Abstract
Background:
Promising short- and midterm outcomes have been seen after anatomic coracoclavicular ligament reconstruction (ACCR) for chronic acromioclavicular joint (ACJ) injuries.
Purpose/Hypothesis:
To evaluate long-term outcomes and shoulder-related athletic ability in patients after ACCR for chronic type 3 and 5 ACJ injuries. It was hypothesized that these patients would maintain significant functional improvement and sufficient shoulder-sport ability at a long-term follow-up.
Study Design:
Case series; Level of evidence, 4.
Methods:
Included were 19 patients (mean age, 45.9 ± 11.2 years) who underwent ACCR for type 3 or 5 ACJ injuries between January 2003 and August 2014. Functional outcome measures included the American Shoulder and Elbow Surgeons (ASES), Rowe, Constant-Murley, Simple Shoulder Test (SST), and Single Assessment Numeric Evaluation (SANE) scores as well as the visual analog scale (VAS) for pain, which were collected preoperatively and at the final follow-up. Postoperative shoulder-dependent athletic ability was assessed using the Athletic Shoulder Outcome Scoring System (ASOSS). Shoulder activity level was evaluated using the Shoulder Activity Scale (SAS), while the Subjective Patient Outcome for Return to Sports (SPORTS) score was collected to assess the patients’ ability to return to their preinjury sporting activity.
Results:
The mean follow-up time was 10.1 ± 3.8 years (range, 6.1-18.8 years). Patients achieved significant pre- to postoperative improvements on the ASES (from 54.2 ± 22.6 to 83.5 ± 23.1), Rowe (from 66.6 ± 18.1 to 85.3 ± 19), Constant-Murley (from 64.6 ± 20.9 to 80.2 ± 22.7), SST (from 7.2 ± 3.4 to 10.5 ± 2.7), SANE (from 30.1 ± 23.2 to 83.6 ± 26.3), and VAS pain scores (from 4.7 ± 2.7 to 1.8 ± 2.8) (P < .001 for all), with no significant differences between type 3 and 5 injuries.
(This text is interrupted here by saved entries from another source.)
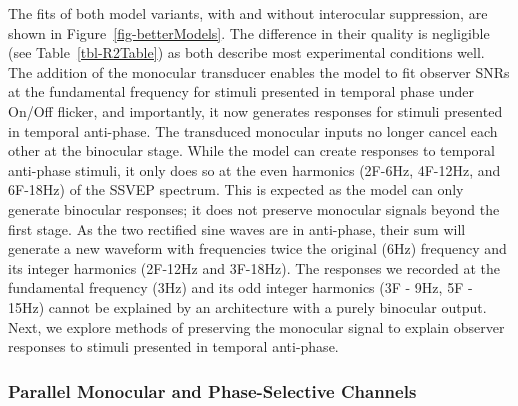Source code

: \documentclass[
  12pt,
]{article}
\begin{document}
The fits of both model variants, with and without interocular
suppression, are shown in Figure~\ref{fig-betterModels}. The difference
in their quality is negligible (see Table~\ref{tbl-R2Table}) as both
describe most experimental conditions well. The addition of the
monocular transducer enables the model to fit observer SNRs at the
fundamental frequency for stimuli presented in temporal phase under
On/Off flicker, and importantly, it now generates responses for stimuli
presented in temporal anti-phase. The transduced monocular inputs no
longer cancel each other at the binocular stage. While the model can
create responses to temporal anti-phase stimuli, it only does so at the
even harmonics (2F-6Hz, 4F-12Hz, and 6F-18Hz) of the SSVEP spectrum.
This is expected as the model can only generate binocular responses; it
does not preserve monocular signals beyond the first stage. As the two
rectified sine waves are in anti-phase, their sum will generate a new
waveform with frequencies twice the original (6Hz) frequency and its
integer harmonics (2F-12Hz and 3F-18Hz). The responses we recorded at
the fundamental frequency (3Hz) and its odd integer harmonics (3F - 9Hz,
5F - 15Hz) cannot be explained by an architecture with a purely
binocular output. Next, we explore methods of preserving the monocular
signal to explain observer responses to stimuli presented in temporal
anti-phase.

\subsubsection{Parallel Monocular and Phase-Selective
Channels}\label{parallel-monocular-and-phase-selective-channels}
\end{document}
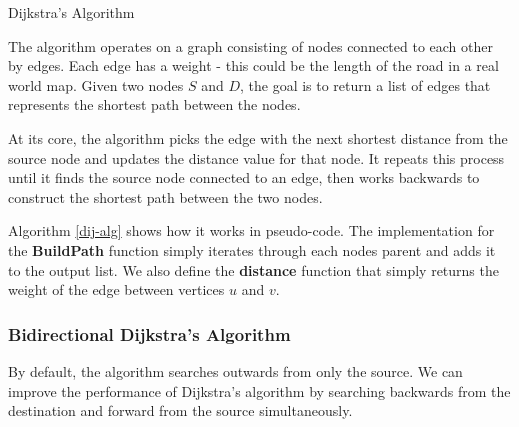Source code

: \documentclass[ %
                    author={Alexander Hill},
                supervisor={Dr. Benjamin Sach},
                    degree={MEng},
                     title={MARMOSET},
                  subtitle={Multi-Agent Route Management using Online Simulation for Efficient Transportation},
                      type={research},
                      year={2016} ]{dissertation}
\begin{document}
\begin{algorithm}[h]
\DontPrintSemicolon
\SetAlgoLined


\caption{Dijkstra's Algorithm}\label{dij-alg}
\end{algorithm}

The algorithm operates on a graph consisting of nodes connected to each other by
edges. Each edge has a weight - this could be the length of the road in a real
world map. Given two nodes $S$ and $D$, the goal is to return a list of edges
that represents the shortest path between the nodes.

At its core, the algorithm picks the edge with the next shortest distance from
the source node and updates the distance value for that node. It repeats this
process until it finds the source node connected to an edge, then works
backwards to construct the shortest path between the two nodes.

Algorithm \ref{dij-alg} shows how it works in pseudo-code. The implementation for
the \textbf{BuildPath} function simply iterates through each nodes parent and
adds it to the output list. We also define the \textbf{distance} function that
simply returns the weight of the edge between vertices $u$ and $v$.

\subsubsection{Bidirectional Dijkstra's Algorithm}

By default, the algorithm searches outwards from only the source. We can improve
the performance of Dijkstra's algorithm by searching backwards from the
destination and forward from the source simultaneously.
\end{document}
At the final follow-up, patients achieved an ASOSS of 80.6 ± 32, SAS level of 11.6 ± 5.1, and SPORTS score of 7.3 ± 4.1, with no significant differences between type 3 and 5 injuries. Four patients (21.1%) had postoperative complications.
Conclusion:
Patients undergoing ACCR using free tendon allografts for chronic type 3 and 5 ACJ injuries maintained significant improvements in functional outcomes at the long-term follow-up and achieved favorable postoperative shoulder-sport ability, activity, and return to preinjury sports participation.
Keywords
Multiple surgical techniques have been proposed in the literature to achieve sufficient reduction in the setting of acute and chronic acromioclavicular joint (ACJ) injuries.2,4 As such, anatomic coracoclavicular ligament reconstruction (ACCR) techniques utilize a semitendinosus or peroneus longus allograft to replicate the coracoclavicular ligaments in their anatomic location.5,9,17 Biomechanically, along with other anatomic reconstruction techniques using free tendon grafts, this approach has been shown to be highly effective in restoring native ACJ properties.11,13,14,16,18
More importantly, this technique has been found to achieve high subjective satisfaction rates among patients with a significant reduction in pain levels and improvement in shoulder function in the short- and midterm.10,19,20,28 At a minimum 2-year follow-up, a recent study reported a significant improvement in functional outcomes and sufficient radiographic reduction after ACCR for type 3 and 5 ACJ injuries. 20 Similarly, Cerciello et al 10 found a significant improvement in shoulder function at a mean follow-up of 3.8 years. Interestingly, there was no significant correlation between the improvement of clinical outcomes and maintenance of radiographic ACJ reduction.10,20
Although these short- to midterm clinical data and biomechanical investigations are promising, evidence pertaining to long-term functional outcomes of patients undergoing ACCR using free tendon grafts is scarce. In addition, remaining sports-related impairments after ACCR for chronic ACJ injuries have not yet been investigated. As patients sustaining ACJ injuries usually have a high functional demand and are frequently participating in sports, the evaluation of postoperative sports ability, activity, and return to preinjury level is of great clinical relevance.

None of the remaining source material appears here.